Thomas Modly, Acting Secretary of the Navy, possess with UTEP students Tuesday, Jan. 28, 2020, following his Centennial Lecture on the importance of critical thinking in order to combat global challenges.

Acting Secretary of the Navy Thomas Modly visited the University of Texas at El Paso Jan. 28 to deliver a Centennial Lecture focused on the importance of skepticism in order to address global challenges concerning the nation.

“Skepticism, meaning, not accepting all things at face value, challenging conventional thinking, rejecting incrementalism and, when more dramatic change is needed, rejecting it forcefully,” Modly said. “Each of you in this audience has a role to play in pushing our nation closer to that perfect union that our founders envisioned and sustaining this special republic we have, wherever your careers may take you.”

Modly, who was appointed secretary of the Navy in November 2019 following the dismissal of previous secretary Richard Spencer, stressed the need to think about the future of the nation’s defense that will be defined much more accurately by the power created between government, industry, academia and the country’s partners around the world.

“We cannot shoulder this burden for security alone, it’s far too deep and it’s changing far too rapidly,” Modly said. “It’s going to take all hands on deck to create this kind of agility and this kind of accountability, the type that we need for our future force to prevail in the security of our nation.”

Some of the challenges Modly addressed include prioritizing naval education to help regain the country’s technological edge, finding solutions to an insufficient budget to create the naval force of the future, ensuring the protection of our soldiers and remembering the significant role individuals play in the path to ensure a bright future for the nation.

Modly said that as the U.S.’ technological edge continues to decrease at a rapid rate, the country’s competitive advantage will lie in the investment of its soldiers’ education.
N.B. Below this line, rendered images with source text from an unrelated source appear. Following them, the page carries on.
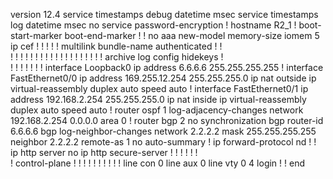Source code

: version 12.4
service timestamps debug datetime msec
service timestamps log datetime msec
no service password-encryption
!
hostname R2_1
!
boot-start-marker
boot-end-marker
!
!
no aaa new-model
memory-size iomem 5
ip cef
!
!
!
!
!
multilink bundle-name authenticated
!
!         
!
!
!
!
!
!
!
!
!
!
!
!
!
!
!
!
!
!
!
archive
 log config
  hidekeys
!         
!
!
!
!
!
!
!
interface Loopback0
 ip address 6.6.6.6 255.255.255.255
!
interface FastEthernet0/0
 ip address 169.255.12.254 255.255.255.0
 ip nat outside
 ip virtual-reassembly
 duplex auto
 speed auto
!
interface FastEthernet0/1
 ip address 192.168.2.254 255.255.255.0
 ip nat inside
 ip virtual-reassembly
 duplex auto
 speed auto
!
router ospf 1
 log-adjacency-changes
 network 192.168.2.254 0.0.0.0 area 0
!
router bgp 2
 no synchronization
  bgp router-id 6.6.6.6
 bgp log-neighbor-changes
 network 2.2.2.2 mask 255.255.255.255
 neighbor 2.2.2.2 remote-as 1
 no auto-summary
!
ip forward-protocol nd
!
!
ip http server
no ip http secure-server
!
!
!
!
!
!         
!
control-plane
!
!
!
!
!
!
!
!
!
!
line con 0
line aux 0
line vty 0 4
 login
!
!
end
An education that had been dismissed for a number of years, he revealed, as the Navy instead focused its attention on operational experience and tempo.

“I contend that our last competitive advantage is going to be that grey matter between the areas of our people,” Modly said. “We have to invest in that, we have to invest in them.”

President Donald J. Trump’s plan to grow the Navy’s fleet to 355 vessels from its current 275 is something Modly says has also become a tremendous challenge due to the department’s low budget. Over time, the expense of ships has increased, as the average cost of one ship has gone from  , a trend that, according to Modly, is unsustainable for the country.

“We are having to be very creative in how we address this,” Modly said. “I’m going to be going up on The Hill here in about a month to defend a budget where everyone’s expectation is that we’re going to be growing this fleet to 355 and I don’t really have a good story right now.”

Modly also highlighted the importance of addressing the difficult toll the country’s political state is having on military troops and their families, as it continues to be at war with Afghanistan.

“Our people have been at war for 19 years and we’re seeing the ripple effect of that in their health,” Modly said. “The real cause of this is that, all these years, we have been putting these people in difficult situations day after day without paying enough attention to culture. It’s not just an impact on the men,  it is also an impact on their families.”

However, according to Modly, it is through common understanding of what is good and unique about this country and honoring the lives of those who died while defending it, that the nation will be able to overcome these critical challenges.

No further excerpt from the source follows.